Throughout the entries below, report every line where "https" is found.
-------- DATASET ENTRIES --------
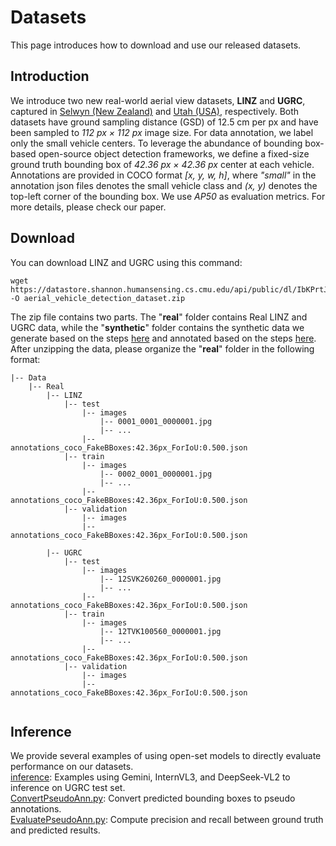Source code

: # Datasets
This page introduces how to download and use our released datasets.

## Introduction
We introduce two new real-world aerial view datasets, <b>LINZ</b> and <b>UGRC</b>, 
captured in [Selwyn (New Zealand)](https://data.linz.govt.nz/layer/51926-selwyn-0125m-urban-aerial-photos-2012-2013/) and [Utah (USA)](https://gis.utah.gov/products/sgid/aerial-photography/high-resolution-orthophotography/), respectively. Both datasets have ground sampling distance (GSD) of 12.5 cm per px and have been
sampled to *112 px × 112 px* image size. For data annotation, we label only the small vehicle centers. To leverage the abundance of bounding box-based open-source object detection frameworks, we define a fixed-size ground truth bounding box of *42.36 px × 42.36 px* center at each vehicle. Annotations are provided in COCO format *[x, y, w, h]*, where *"small"* in the annotation json files denotes the small vehicle class and *(x, y)* denotes the top-left corner of the bounding box.
We use *AP50* as evaluation metrics. For more details, please check our paper.

## Download
You can download LINZ and UGRC using this command:
```
wget https://datastore.shannon.humansensing.cs.cmu.edu/api/public/dl/IbKPrtJW -O aerial_vehicle_detection_dataset.zip
```
The zip file contains two parts. The "<b>real</b>" folder contains Real LINZ and UGRC data, while the "<b>synthetic</b>" folder contains the synthetic data we generate based on the steps [here](../data_generation/README.md) and annotated based on the steps [here](../data_annotation/README.md).
After unzipping the data, please organize the "<b>real</b>" folder in the following format:
```
|-- Data
    |-- Real
        |-- LINZ
            |-- test
                |-- images
                    |-- 0001_0001_0000001.jpg
                    |-- ...
                |-- annotations_coco_FakeBBoxes:42.36px_ForIoU:0.500.json
            |-- train
                |-- images
                    |-- 0002_0001_0000001.jpg
                    |-- ...
                |-- annotations_coco_FakeBBoxes:42.36px_ForIoU:0.500.json
            |-- validation
                |-- images
                |-- annotations_coco_FakeBBoxes:42.36px_ForIoU:0.500.json
        
        |-- UGRC
            |-- test
                |-- images
                    |-- 12SVK260260_0000001.jpg
                    |-- ...
                |-- annotations_coco_FakeBBoxes:42.36px_ForIoU:0.500.json
            |-- train
                |-- images
                    |-- 12TVK100560_0000001.jpg
                    |-- ...
                |-- annotations_coco_FakeBBoxes:42.36px_ForIoU:0.500.json
            |-- validation
                |-- images
                |-- annotations_coco_FakeBBoxes:42.36px_ForIoU:0.500.json
        
```

## Inference
We provide several examples of using open-set models to directly evaluate performance on our datasets.  
[inference](inference): Examples using Gemini, InternVL3, and DeepSeek-VL2 to inference on UGRC test set.  
[ConvertPseudoAnn.py](utils/ConvertPseudoAnn.py): Convert predicted bounding boxes to pseudo annotations.  
[EvaluatePseudoAnn.py](utils/EvaluatePseudoAnn.py): Compute precision and recall between ground truth and predicted results.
--------
• EXERCISE RESPONSE:
captured in [Selwyn (New Zealand)](https://data.linz.govt.nz/layer/51926-selwyn-0125m-urban-aerial-photos-2012-2013/) and [Utah (USA)](https://gis.utah.gov/products/sgid/aerial-photography/high-resolution-orthophotography/), respectively. Both datasets have ground sampling distance (GSD) of 12.5 cm per px and have been
wget https://datastore.shannon.humansensing.cs.cmu.edu/api/public/dl/IbKPrtJW -O aerial_vehicle_detection_dataset.zip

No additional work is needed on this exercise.